* _Task to complete_
Below are the records. List every line holding the word "nacos".

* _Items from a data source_
Content starts

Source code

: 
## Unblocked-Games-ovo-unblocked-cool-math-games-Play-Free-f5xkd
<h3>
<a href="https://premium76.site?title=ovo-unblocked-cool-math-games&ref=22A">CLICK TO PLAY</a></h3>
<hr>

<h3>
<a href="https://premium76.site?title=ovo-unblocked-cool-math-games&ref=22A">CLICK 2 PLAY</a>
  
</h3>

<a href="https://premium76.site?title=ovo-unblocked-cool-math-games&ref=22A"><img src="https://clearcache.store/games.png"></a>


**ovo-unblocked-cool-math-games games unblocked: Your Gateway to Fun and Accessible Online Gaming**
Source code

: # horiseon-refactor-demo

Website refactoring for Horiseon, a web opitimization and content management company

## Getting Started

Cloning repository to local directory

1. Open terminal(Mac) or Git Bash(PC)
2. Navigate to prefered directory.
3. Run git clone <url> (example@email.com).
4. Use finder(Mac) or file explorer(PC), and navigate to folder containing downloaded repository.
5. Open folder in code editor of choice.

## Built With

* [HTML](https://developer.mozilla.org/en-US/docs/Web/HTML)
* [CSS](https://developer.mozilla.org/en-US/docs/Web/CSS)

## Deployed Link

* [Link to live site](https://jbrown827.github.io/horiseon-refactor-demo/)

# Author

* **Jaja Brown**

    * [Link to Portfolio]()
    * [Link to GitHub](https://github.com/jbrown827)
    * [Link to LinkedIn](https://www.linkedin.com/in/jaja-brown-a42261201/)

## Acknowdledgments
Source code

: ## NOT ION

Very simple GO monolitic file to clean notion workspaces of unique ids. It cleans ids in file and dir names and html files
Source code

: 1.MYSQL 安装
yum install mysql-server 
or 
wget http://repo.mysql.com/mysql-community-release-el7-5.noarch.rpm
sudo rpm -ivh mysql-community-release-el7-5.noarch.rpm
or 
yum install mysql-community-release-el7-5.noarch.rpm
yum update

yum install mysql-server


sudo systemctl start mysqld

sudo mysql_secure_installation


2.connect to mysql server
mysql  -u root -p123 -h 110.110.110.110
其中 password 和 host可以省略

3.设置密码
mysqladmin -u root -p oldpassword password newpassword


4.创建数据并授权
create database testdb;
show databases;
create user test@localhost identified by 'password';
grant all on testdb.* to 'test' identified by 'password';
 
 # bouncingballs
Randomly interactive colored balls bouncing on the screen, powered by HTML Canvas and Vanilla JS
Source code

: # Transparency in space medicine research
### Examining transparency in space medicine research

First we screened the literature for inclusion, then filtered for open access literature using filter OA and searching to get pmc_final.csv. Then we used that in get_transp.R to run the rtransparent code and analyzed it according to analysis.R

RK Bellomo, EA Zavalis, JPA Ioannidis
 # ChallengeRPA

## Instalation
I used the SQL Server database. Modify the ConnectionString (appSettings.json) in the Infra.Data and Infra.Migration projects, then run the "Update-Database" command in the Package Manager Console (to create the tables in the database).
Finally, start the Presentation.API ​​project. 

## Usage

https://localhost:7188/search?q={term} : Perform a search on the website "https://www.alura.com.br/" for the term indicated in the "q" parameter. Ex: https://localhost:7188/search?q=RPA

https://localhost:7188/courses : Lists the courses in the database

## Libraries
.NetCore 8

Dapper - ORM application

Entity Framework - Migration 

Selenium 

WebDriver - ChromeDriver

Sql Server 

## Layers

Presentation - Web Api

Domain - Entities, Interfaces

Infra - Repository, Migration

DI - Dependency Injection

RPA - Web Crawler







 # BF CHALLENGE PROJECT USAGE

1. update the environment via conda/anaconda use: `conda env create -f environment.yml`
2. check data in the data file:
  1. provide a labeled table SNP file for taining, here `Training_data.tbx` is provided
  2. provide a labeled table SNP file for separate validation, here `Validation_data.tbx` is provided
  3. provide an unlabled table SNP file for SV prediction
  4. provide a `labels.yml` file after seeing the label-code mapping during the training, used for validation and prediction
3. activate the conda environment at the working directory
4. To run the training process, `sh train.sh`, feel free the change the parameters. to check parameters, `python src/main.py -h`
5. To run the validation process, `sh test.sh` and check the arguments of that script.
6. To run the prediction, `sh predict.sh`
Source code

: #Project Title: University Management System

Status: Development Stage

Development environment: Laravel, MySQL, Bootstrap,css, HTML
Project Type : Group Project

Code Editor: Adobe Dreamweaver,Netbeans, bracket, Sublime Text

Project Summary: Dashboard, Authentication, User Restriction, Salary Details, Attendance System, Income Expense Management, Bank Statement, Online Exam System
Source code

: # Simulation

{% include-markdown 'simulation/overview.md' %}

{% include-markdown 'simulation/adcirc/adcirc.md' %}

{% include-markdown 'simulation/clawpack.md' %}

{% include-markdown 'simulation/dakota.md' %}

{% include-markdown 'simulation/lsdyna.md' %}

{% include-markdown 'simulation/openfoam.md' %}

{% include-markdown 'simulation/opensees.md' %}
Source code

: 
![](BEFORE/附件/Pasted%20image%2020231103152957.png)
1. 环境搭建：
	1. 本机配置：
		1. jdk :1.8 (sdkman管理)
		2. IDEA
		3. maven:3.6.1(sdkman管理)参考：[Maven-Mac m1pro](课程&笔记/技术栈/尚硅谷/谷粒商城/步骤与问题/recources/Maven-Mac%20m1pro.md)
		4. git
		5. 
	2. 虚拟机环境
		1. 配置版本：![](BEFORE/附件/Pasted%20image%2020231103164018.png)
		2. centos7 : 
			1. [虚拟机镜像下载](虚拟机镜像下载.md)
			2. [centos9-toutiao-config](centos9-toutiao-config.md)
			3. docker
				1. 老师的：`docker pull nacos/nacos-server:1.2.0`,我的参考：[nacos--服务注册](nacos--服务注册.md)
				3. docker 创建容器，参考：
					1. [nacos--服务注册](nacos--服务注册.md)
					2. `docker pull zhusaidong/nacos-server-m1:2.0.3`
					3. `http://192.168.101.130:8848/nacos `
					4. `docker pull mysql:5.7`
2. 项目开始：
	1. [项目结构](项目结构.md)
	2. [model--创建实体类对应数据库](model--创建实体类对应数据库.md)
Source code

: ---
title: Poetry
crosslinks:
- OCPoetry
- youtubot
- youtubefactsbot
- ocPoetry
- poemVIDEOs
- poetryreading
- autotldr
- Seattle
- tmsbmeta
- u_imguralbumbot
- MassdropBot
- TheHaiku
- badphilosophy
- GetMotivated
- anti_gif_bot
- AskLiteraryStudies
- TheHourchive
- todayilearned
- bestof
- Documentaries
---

Content ends

* _Answer to the problem_
				1. 老师的：`docker pull nacos/nacos-server:1.2.0`,我的参考：[nacos--服务注册](nacos--服务注册.md)
					1. [nacos--服务注册](nacos--服务注册.md)
					2. `docker pull zhusaidong/nacos-server-m1:2.0.3`
					3. `http://192.168.101.130:8848/nacos `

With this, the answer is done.